▸ GOAL OF THE EXERCISE
The result should be an exact copy of the entries that follow, with no pictures included.

(RECORDS PROVIDED Opens)

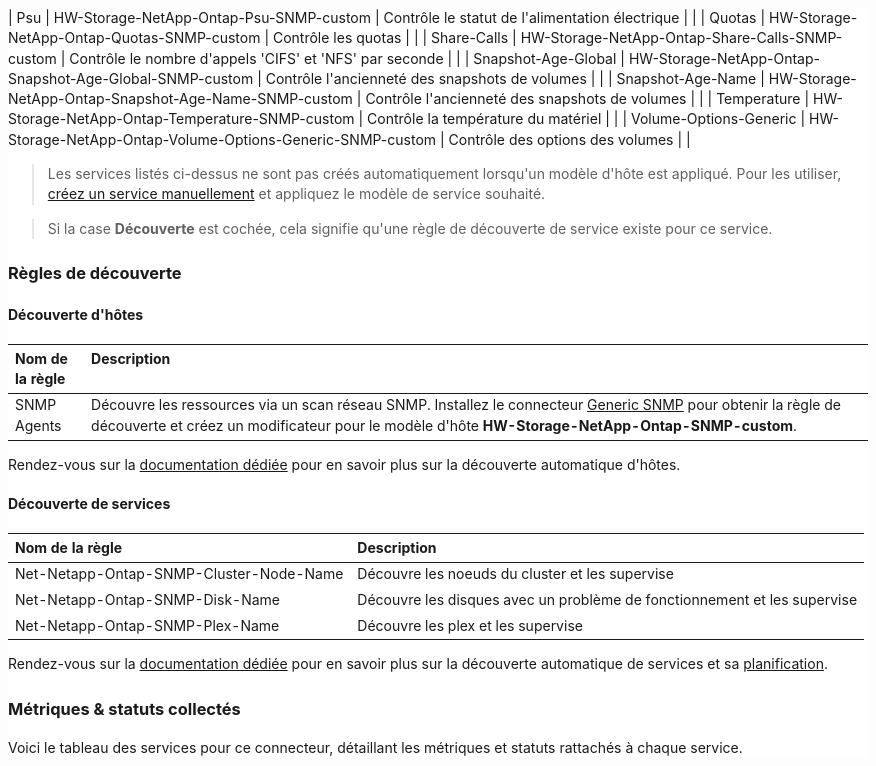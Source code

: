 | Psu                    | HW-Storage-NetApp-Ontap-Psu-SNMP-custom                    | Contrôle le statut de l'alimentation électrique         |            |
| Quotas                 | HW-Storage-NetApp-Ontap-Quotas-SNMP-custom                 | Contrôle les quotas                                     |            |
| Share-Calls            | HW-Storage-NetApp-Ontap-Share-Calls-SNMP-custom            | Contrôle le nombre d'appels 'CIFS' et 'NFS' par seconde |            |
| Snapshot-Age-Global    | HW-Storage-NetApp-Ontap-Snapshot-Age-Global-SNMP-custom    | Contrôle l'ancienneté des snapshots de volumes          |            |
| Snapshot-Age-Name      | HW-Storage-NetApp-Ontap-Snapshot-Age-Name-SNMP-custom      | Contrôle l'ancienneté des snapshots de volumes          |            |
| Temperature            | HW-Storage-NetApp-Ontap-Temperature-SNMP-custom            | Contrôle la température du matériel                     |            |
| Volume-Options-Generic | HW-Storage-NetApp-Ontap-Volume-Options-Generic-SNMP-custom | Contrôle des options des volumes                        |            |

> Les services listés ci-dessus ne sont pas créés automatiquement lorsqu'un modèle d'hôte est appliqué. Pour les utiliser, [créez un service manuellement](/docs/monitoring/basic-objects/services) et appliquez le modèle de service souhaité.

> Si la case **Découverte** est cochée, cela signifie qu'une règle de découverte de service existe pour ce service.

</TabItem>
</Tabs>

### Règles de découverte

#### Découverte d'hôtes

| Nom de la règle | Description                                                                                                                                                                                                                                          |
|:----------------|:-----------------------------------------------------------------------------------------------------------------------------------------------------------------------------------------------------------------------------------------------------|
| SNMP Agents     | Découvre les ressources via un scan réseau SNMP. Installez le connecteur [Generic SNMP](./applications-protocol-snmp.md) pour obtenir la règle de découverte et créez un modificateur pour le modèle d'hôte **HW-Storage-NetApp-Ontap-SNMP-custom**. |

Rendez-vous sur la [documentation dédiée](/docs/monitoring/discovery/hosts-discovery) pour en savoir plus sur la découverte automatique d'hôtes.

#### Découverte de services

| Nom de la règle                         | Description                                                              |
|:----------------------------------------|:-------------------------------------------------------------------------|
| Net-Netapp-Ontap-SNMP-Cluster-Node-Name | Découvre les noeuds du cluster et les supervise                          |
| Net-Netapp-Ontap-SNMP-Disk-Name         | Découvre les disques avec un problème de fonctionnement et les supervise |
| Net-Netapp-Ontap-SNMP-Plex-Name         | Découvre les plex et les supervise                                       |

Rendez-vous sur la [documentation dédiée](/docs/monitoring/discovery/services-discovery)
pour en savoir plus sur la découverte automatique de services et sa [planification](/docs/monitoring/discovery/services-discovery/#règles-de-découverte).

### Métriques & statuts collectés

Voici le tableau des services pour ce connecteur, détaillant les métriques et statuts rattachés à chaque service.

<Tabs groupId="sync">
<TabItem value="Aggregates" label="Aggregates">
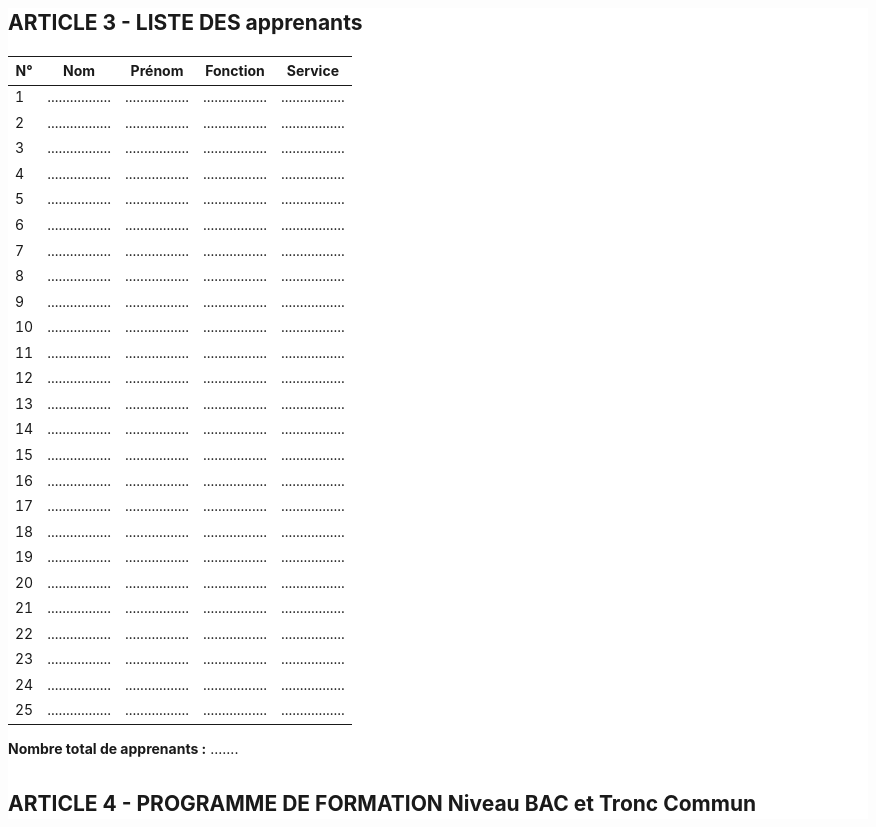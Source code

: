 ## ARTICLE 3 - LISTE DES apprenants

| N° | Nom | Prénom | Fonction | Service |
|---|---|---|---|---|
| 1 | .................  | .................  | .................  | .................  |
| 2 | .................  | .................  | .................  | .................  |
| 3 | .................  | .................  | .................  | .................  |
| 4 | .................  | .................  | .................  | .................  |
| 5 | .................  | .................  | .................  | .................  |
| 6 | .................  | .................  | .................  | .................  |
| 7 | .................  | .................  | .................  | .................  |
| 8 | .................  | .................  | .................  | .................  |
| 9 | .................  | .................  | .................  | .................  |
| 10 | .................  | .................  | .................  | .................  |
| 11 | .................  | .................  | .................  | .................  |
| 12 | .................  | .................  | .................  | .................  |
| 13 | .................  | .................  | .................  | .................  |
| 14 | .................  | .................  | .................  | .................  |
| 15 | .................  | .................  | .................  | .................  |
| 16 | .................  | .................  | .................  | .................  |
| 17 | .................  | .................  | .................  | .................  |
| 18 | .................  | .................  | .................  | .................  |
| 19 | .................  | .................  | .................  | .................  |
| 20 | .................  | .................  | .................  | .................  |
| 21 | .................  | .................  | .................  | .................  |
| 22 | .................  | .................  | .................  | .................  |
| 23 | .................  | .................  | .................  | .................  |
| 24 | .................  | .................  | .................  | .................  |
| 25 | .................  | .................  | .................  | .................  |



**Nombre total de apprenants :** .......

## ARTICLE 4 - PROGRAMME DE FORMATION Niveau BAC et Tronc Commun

(RECORDS PROVIDED Closes)

▸ RESPONSE TO THE TASK
Source code

: | Psu                    | HW-Storage-NetApp-Ontap-Psu-SNMP-custom                    | Contrôle le statut de l'alimentation électrique         |            |
| Quotas                 | HW-Storage-NetApp-Ontap-Quotas-SNMP-custom                 | Contrôle les quotas                                     |            |
| Share-Calls            | HW-Storage-NetApp-Ontap-Share-Calls-SNMP-custom            | Contrôle le nombre d'appels 'CIFS' et 'NFS' par seconde |            |
| Snapshot-Age-Global    | HW-Storage-NetApp-Ontap-Snapshot-Age-Global-SNMP-custom    | Contrôle l'ancienneté des snapshots de volumes          |            |
| Snapshot-Age-Name      | HW-Storage-NetApp-Ontap-Snapshot-Age-Name-SNMP-custom      | Contrôle l'ancienneté des snapshots de volumes          |            |
| Temperature            | HW-Storage-NetApp-Ontap-Temperature-SNMP-custom            | Contrôle la température du matériel                     |            |
| Volume-Options-Generic | HW-Storage-NetApp-Ontap-Volume-Options-Generic-SNMP-custom | Contrôle des options des volumes                        |            |

> Les services listés ci-dessus ne sont pas créés automatiquement lorsqu'un modèle d'hôte est appliqué. Pour les utiliser, [créez un service manuellement](/docs/monitoring/basic-objects/services) et appliquez le modèle de service souhaité.

> Si la case **Découverte** est cochée, cela signifie qu'une règle de découverte de service existe pour ce service.

</TabItem>
</Tabs>

### Règles de découverte

#### Découverte d'hôtes

| Nom de la règle | Description                                                                                                                                                                                                                                          |
|:----------------|:-----------------------------------------------------------------------------------------------------------------------------------------------------------------------------------------------------------------------------------------------------|
| SNMP Agents     | Découvre les ressources via un scan réseau SNMP. Installez le connecteur [Generic SNMP](./applications-protocol-snmp.md) pour obtenir la règle de découverte et créez un modificateur pour le modèle d'hôte **HW-Storage-NetApp-Ontap-SNMP-custom**. |

Rendez-vous sur la [documentation dédiée](/docs/monitoring/discovery/hosts-discovery) pour en savoir plus sur la découverte automatique d'hôtes.

#### Découverte de services

| Nom de la règle                         | Description                                                              |
|:----------------------------------------|:-------------------------------------------------------------------------|
| Net-Netapp-Ontap-SNMP-Cluster-Node-Name | Découvre les noeuds du cluster et les supervise                          |
| Net-Netapp-Ontap-SNMP-Disk-Name         | Découvre les disques avec un problème de fonctionnement et les supervise |
| Net-Netapp-Ontap-SNMP-Plex-Name         | Découvre les plex et les supervise                                       |

Rendez-vous sur la [documentation dédiée](/docs/monitoring/discovery/services-discovery)
pour en savoir plus sur la découverte automatique de services et sa [planification](/docs/monitoring/discovery/services-discovery/#règles-de-découverte).

### Métriques & statuts collectés

Voici le tableau des services pour ce connecteur, détaillant les métriques et statuts rattachés à chaque service.

<Tabs groupId="sync">
<TabItem value="Aggregates" label="Aggregates">
Source code

: ## ARTICLE 3 - LISTE DES apprenants

| N° | Nom | Prénom | Fonction | Service |
|---|---|---|---|---|
| 1 | .................  | .................  | .................  | .................  |
| 2 | .................  | .................  | .................  | .................  |
| 3 | .................  | .................  | .................  | .................  |
| 4 | .................  | .................  | .................  | .................  |
| 5 | .................  | .................  | .................  | .................  |
| 6 | .................  | .................  | .................  | .................  |
| 7 | .................  | .................  | .................  | .................  |
| 8 | .................  | .................  | .................  | .................  |
| 9 | .................  | .................  | .................  | .................  |
| 10 | .................  | .................  | .................  | .................  |
| 11 | .................  | .................  | .................  | .................  |
| 12 | .................  | .................  | .................  | .................  |
| 13 | .................  | .................  | .................  | .................  |
| 14 | .................  | .................  | .................  | .................  |
| 15 | .................  | .................  | .................  | .................  |
| 16 | .................  | .................  | .................  | .................  |
| 17 | .................  | .................  | .................  | .................  |
| 18 | .................  | .................  | .................  | .................  |
| 19 | .................  | .................  | .................  | .................  |
| 20 | .................  | .................  | .................  | .................  |
| 21 | .................  | .................  | .................  | .................  |
| 22 | .................  | .................  | .................  | .................  |
| 23 | .................  | .................  | .................  | .................  |
| 24 | .................  | .................  | .................  | .................  |
| 25 | .................  | .................  | .................  | .................  |



**Nombre total de apprenants :** .......

## ARTICLE 4 - PROGRAMME DE FORMATION Niveau BAC et Tronc Commun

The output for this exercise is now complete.